**PROVIDED DATA**:
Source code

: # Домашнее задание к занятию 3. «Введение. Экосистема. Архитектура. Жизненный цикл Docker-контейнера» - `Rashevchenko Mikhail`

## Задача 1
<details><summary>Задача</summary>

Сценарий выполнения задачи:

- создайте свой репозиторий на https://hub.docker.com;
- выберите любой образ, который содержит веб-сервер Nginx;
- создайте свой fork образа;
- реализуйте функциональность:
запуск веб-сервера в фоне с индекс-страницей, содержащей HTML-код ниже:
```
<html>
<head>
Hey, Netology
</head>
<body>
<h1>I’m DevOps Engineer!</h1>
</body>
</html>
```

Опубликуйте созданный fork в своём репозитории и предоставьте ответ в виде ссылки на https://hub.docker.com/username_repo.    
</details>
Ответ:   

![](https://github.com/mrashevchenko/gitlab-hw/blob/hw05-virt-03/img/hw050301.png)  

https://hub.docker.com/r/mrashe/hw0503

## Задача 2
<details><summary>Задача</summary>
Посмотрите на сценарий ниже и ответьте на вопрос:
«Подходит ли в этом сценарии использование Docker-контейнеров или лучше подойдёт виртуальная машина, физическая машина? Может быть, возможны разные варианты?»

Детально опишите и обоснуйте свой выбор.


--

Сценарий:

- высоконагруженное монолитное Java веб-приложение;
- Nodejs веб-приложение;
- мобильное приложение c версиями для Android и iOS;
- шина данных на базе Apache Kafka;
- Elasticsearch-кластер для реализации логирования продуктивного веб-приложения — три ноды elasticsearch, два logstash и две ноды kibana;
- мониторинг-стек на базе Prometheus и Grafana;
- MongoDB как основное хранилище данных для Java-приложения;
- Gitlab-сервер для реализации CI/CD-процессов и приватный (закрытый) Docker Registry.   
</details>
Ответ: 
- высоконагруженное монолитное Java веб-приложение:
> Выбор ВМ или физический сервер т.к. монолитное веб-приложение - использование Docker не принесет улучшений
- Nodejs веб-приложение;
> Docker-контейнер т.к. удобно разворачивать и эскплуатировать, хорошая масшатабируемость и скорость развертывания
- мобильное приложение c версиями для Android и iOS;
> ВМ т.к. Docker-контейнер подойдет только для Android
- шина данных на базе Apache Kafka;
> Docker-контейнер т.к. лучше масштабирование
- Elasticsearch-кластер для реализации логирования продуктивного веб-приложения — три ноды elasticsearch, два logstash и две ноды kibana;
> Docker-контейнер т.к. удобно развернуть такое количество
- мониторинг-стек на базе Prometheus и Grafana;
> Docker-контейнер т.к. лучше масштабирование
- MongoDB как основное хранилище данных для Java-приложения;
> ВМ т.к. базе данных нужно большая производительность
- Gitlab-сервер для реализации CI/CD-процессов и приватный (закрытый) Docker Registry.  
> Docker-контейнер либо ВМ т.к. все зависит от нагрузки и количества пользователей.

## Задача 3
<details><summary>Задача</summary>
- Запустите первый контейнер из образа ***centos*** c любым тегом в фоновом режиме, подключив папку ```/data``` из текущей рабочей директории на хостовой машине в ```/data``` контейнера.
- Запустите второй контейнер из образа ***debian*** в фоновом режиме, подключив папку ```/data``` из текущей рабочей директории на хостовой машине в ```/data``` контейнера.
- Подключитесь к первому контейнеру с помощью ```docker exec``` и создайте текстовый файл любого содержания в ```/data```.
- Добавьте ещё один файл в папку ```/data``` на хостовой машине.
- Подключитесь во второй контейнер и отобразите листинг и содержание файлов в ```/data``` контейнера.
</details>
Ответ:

**DESCRIPTION OF THE TASK**:
Your task is to restate every record word for word.

**ANSWER SECTION**:
Source code

: # Домашнее задание к занятию 3. «Введение. Экосистема. Архитектура. Жизненный цикл Docker-контейнера» - `Rashevchenko Mikhail`

## Задача 1
<details><summary>Задача</summary>

Сценарий выполнения задачи:

- создайте свой репозиторий на https://hub.docker.com;
- выберите любой образ, который содержит веб-сервер Nginx;
- создайте свой fork образа;
- реализуйте функциональность:
запуск веб-сервера в фоне с индекс-страницей, содержащей HTML-код ниже:
```
<html>
<head>
Hey, Netology
</head>
<body>
<h1>I’m DevOps Engineer!</h1>
</body>
</html>
```

Опубликуйте созданный fork в своём репозитории и предоставьте ответ в виде ссылки на https://hub.docker.com/username_repo.    
</details>
Ответ:   

![](https://github.com/mrashevchenko/gitlab-hw/blob/hw05-virt-03/img/hw050301.png)  

https://hub.docker.com/r/mrashe/hw0503

## Задача 2
<details><summary>Задача</summary>
Посмотрите на сценарий ниже и ответьте на вопрос:
«Подходит ли в этом сценарии использование Docker-контейнеров или лучше подойдёт виртуальная машина, физическая машина? Может быть, возможны разные варианты?»

Детально опишите и обоснуйте свой выбор.


--

Сценарий:

- высоконагруженное монолитное Java веб-приложение;
- Nodejs веб-приложение;
- мобильное приложение c версиями для Android и iOS;
- шина данных на базе Apache Kafka;
- Elasticsearch-кластер для реализации логирования продуктивного веб-приложения — три ноды elasticsearch, два logstash и две ноды kibana;
- мониторинг-стек на базе Prometheus и Grafana;
- MongoDB как основное хранилище данных для Java-приложения;
- Gitlab-сервер для реализации CI/CD-процессов и приватный (закрытый) Docker Registry.   
</details>
Ответ: 
- высоконагруженное монолитное Java веб-приложение:
> Выбор ВМ или физический сервер т.к. монолитное веб-приложение - использование Docker не принесет улучшений
- Nodejs веб-приложение;
> Docker-контейнер т.к. удобно разворачивать и эскплуатировать, хорошая масшатабируемость и скорость развертывания
- мобильное приложение c версиями для Android и iOS;
> ВМ т.к. Docker-контейнер подойдет только для Android
- шина данных на базе Apache Kafka;
> Docker-контейнер т.к. лучше масштабирование
- Elasticsearch-кластер для реализации логирования продуктивного веб-приложения — три ноды elasticsearch, два logstash и две ноды kibana;
> Docker-контейнер т.к. удобно развернуть такое количество
- мониторинг-стек на базе Prometheus и Grafana;
> Docker-контейнер т.к. лучше масштабирование
- MongoDB как основное хранилище данных для Java-приложения;
> ВМ т.к. базе данных нужно большая производительность
- Gitlab-сервер для реализации CI/CD-процессов и приватный (закрытый) Docker Registry.  
> Docker-контейнер либо ВМ т.к. все зависит от нагрузки и количества пользователей.

## Задача 3
<details><summary>Задача</summary>
- Запустите первый контейнер из образа ***centos*** c любым тегом в фоновом режиме, подключив папку ```/data``` из текущей рабочей директории на хостовой машине в ```/data``` контейнера.
- Запустите второй контейнер из образа ***debian*** в фоновом режиме, подключив папку ```/data``` из текущей рабочей директории на хостовой машине в ```/data``` контейнера.
- Подключитесь к первому контейнеру с помощью ```docker exec``` и создайте текстовый файл любого содержания в ```/data```.
- Добавьте ещё один файл в папку ```/data``` на хостовой машине.
- Подключитесь во второй контейнер и отобразите листинг и содержание файлов в ```/data``` контейнера.
</details>
Ответ:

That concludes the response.